This article is part of the Debatable newsletter. You can sign up here to receive it on Tuesdays and Thursdays.
The drugmakers Moderna and Pfizer buoyed hopes for an end to the coronavirus pandemic when they announced this month that their vaccines were 94.5 percent (Moderna) and 90 percent (Pfizer) effective at preventing Covid-19, based on preliminary results from ongoing clinical trials. Neither vaccine produced any serious safety concerns.
Pfizer’s and Moderna’s data were analyzed by independent experts, though their findings were published in news releases, not peer-reviewed scientific journals, so the results are not yet considered conclusive. But if the numbers hold steady through the end of the trials, these vaccines would be among some of the most effective ever created.
What would that mean for the future of the pandemic and vaccine science, and what obstacles still stand in the way of getting shots in people’s arms? Here’s what people are saying.

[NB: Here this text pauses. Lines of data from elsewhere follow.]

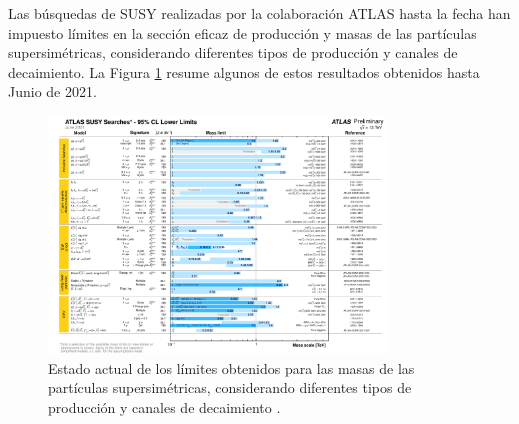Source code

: Las búsquedas de SUSY realizadas por la colaboración ATLAS hasta la fecha han impuesto límites en la sección eficaz de producción y masas de las partículas supersimétricas, considerando diferentes tipos de producción y canales de decaimiento. La Figura \ref{fig:susy_xs_limits} resume algunos de estos resultados obtenidos hasta Junio de 2021.


\begin{figure}
	\centering
  \includegraphics[width=0.8\textwidth]{images/susy_xs_limits.pdf}
  \caption{Estado actual de los límites obtenidos para las masas de las partículas supersimétricas, considerando diferentes tipos de producción y canales de decaimiento \cite{susy_xs_limits}.}
  \label{fig:susy_xs_limits}
\end{figure}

An unexpected breakthrough
The clinical success that Pfizer and Moderna are reporting was not supposed to happen. The average influenza vaccine, for comparison, is only about 50 percent effective. Public-health experts have warned for months that a coronavirus vaccine might be similarly mediocre, and was therefore unlikely to provide the silver bullet so many hoped for.
“The best we’ve ever done is measles, which is 97 to 98 percent effective,” Dr. Anthony S. Fauci, the nation’s top infectious disease expert, told CNN in June. “That would be wonderful if we get there. I don’t think we will.”
Five months later, Dr. Fauci’s tone has changed. “I’d said I would be satisfied with a 70, 75 percent efficacy, that something like 95 percent was really aspirational,” he said Monday. “Well, our aspirations have been met, and that is really very good news,” he added, calling Moderna’s results “truly striking.”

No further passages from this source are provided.